After a seven-year spell at ERB, he moved to Barclays in order to learn about the workings of a global blue-chip multinational financial institution. “Even though I only spent two years in Barclays, I joined as finance manager/deputy finance director and I was able to apply my training as a CA, to be at the centre of driving the performance of the business,” he comments.

The relatively short stay was deliberate. Mubipe had already been thinking about whether it was possible to fulfil his aim of making an impact in the lives of others within the structure of a large corporate like Barclays. A chance call from a friend in Johannesburg, to discuss setting up an SME-focused financing business, set him on his path. “I thought, ‘this must be a rare chance’. I was thinking of leaving [Barclays] and I assessed the opportunity in the context of whether it would give me the opportunity to pursue my purpose in life, and I quickly saw it was exactly what I needed. I teamed up with this friend of mine to set up Focus Financial Services.”

Having started off providing short-term working capital, Focus is now a diversified group with businesses in short-term insurance, investment banking and life assurance. Mubipe’s current role is Deputy Group Chief Executive and Managing Director, responsible for Focus Financial Services and driving group strategy.

The philosophy of making an impact in people’s lives has been a guiding light through all points in his career. “I believe that in life, one must have a purpose, then create the strategy of how to achieve that, and then, pursue it relentlessly. Jobs, in my opinion, should be evaluated in the context of a bigger idea: what does the person stand for? That is the only way, in my opinion, that you can remain energised as an employee. If a job helps you achieve your bigger ambition in life – which has to do with how you can contribute to society and the community from which you come – I’m happy. I was educated in public schools. The Government spent money on me in the form of university education and, frankly, I feel this is my way of paying back to society.”


Have a clear business model

That sounds basic, but it’s shocking how many businesses don’t fully understand what the business idea is, and how it responds to market needs and whether that makes sense and does responding to those needs make enormous logic.

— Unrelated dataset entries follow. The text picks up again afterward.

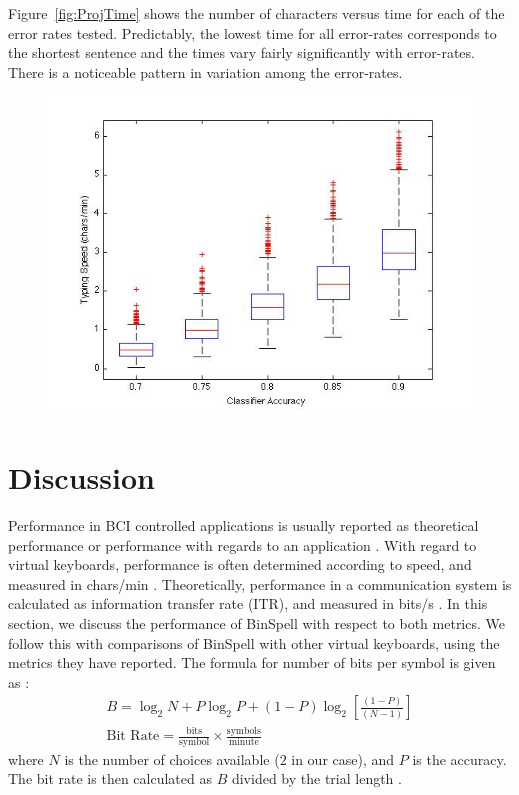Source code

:\documentclass[12pt,titlepage]{article}
\begin{document}
Figure~\ref{fig:ProjTime} shows the number of characters versus time for each of the error rates tested. 
Predictably, the lowest time for all error-rates corresponds to the shortest sentence and the 
times vary fairly significantly with error-rates.  There is a noticeable pattern in variation among 
the error-rates.

\begin{figure}[t]
\begin{center}
	\includegraphics[scale=0.40]{ProjTypeSpeedComp.jpg}
	\label{fig:TypeSpeed}
\end{center}
\end{figure}

\section{Discussion}

Performance in BCI controlled applications is usually reported as theoretical performance or performance with regards to an application \cite{wolpaw_braincomputer_2002}.  With regard to virtual keyboards, performance is often determined according to speed, and measured in chars/min \cite{blankertz_berlin_2006} \cite{donchin_mental_2000} \cite{wolpaw_braincomputer_2002}.  Theoretically, performance in a communication system is calculated as information transfer rate (ITR), and measured in bits/s \cite{wolpaw_braincomputer_2002}.  In this section, we discuss the performance of BinSpell with respect to both metrics.  We follow this with comparisons of BinSpell with other virtual keyboards, using the metrics they have reported.  The formula for number of bits per symbol is given as \cite{mcfarland2003brain}\cite{kelly_visual_2005}:
\begin{gather*}
	B = \log_2 N + P \log_2P + (1-P)\log_2\left[\frac{(1-P)}{(N-1)}\right] \tag{7}\\
	\text{Bit Rate} = \frac{\text{bits}}{\text{symbol}} \times \frac{\text{symbols}}{\text{minute}} \tag{8}
\end{gather*}
where $N$ is the number of choices available ($2$ in our case), and $P$ is the accuracy.  The bit rate is then calculated as $B$ divided by the trial length \cite{wolpaw_braincomputer_2002}\cite{mcfarland2003brain}\cite{kelly_visual_2005}.
\end{document}
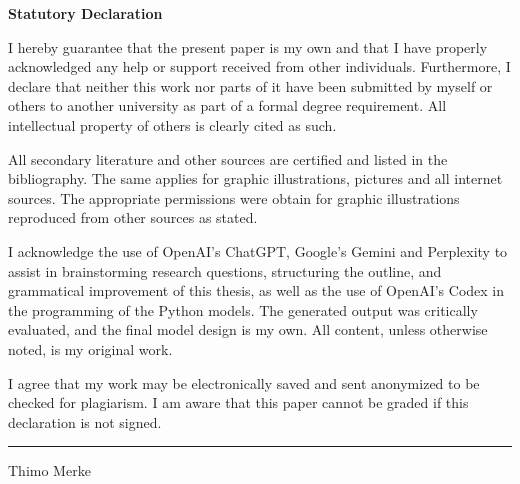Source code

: \newpage \noindent
{\large \textbf{Statutory Declaration}}\vspace{2mm}

I hereby guarantee that the present paper is my own and that I have properly acknowledged any help or support received from other individuals. Furthermore, I declare that neither this work nor parts of it have been submitted by myself or others to another university as part of a formal degree requirement. All intellectual property of others is clearly cited as such.\vspace{2mm}

All secondary literature and other sources are certified and listed in the bibliography. The same applies for graphic illustrations, pictures and all internet sources. The appropriate permissions were obtain for graphic illustrations reproduced from other sources as stated.\vspace{2mm}

I acknowledge the use of OpenAI's ChatGPT, Google's Gemini and Perplexity to assist in brainstorming research questions, structuring the outline, and grammatical improvement of this thesis, as well as the use of OpenAI's Codex in the programming of the Python models. The generated output was critically evaluated, and the final model design is my own. All content, unless otherwise noted, is my original work.\vspace{2mm}

I agree that my work may be electronically saved and sent anonymized to be checked for plagiarism. I am aware that this paper cannot be graded if this declaration is not signed.\vspace{20mm}

\noindent\rule{8cm}{0.4pt}

\hspace*{0mm}Thimo Merke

In other words, how does the business make money?

Strategy should deepen what works for the business model

If you do what works for the business model, it means that you’re going to be successful and more squarely meet the needs of the market and design an organisation that better fulfils those needs. It’s then very easy to design a strategy around the levers of value creation.

Understand your real competitive threats

A lot of businesses are preoccupied with the competition and market intelligence, but that validates the organisation as a follower and misses the real threats. If a business model becomes outdated or irrelevant, that’s the real threat.


Senior Associate, PwC Zambia

I was a young man straight out of university and I picked up a good work ethic that has stayed with me, 20 years on. I was working on financial services, or banking, then second was mining and third was telecoms.

Energy Regulation Board

Here, I began to learn management skills and to me that was valuable. We learned how to interact at a very high level with ministers, politicians and public officials. There were times that we had to present to the President, to put across a view that was different from high-ranking officials… You have to quickly understand the key issues, apply your mind as a Chartered Accountant and interrogate the business to understand what’s going on. You can’t negotiate successfully without being in the position of knowing what you are talking about.

Deputy Finance Director at Barclays in Zambia

Within four months of joining, I was put on the group executive leadership programme for Barclays Africa and that meant that I was part of the pipeline of executive talent in line to become country CEO. It is an achievement I am very proud of, since I had just joined the bank.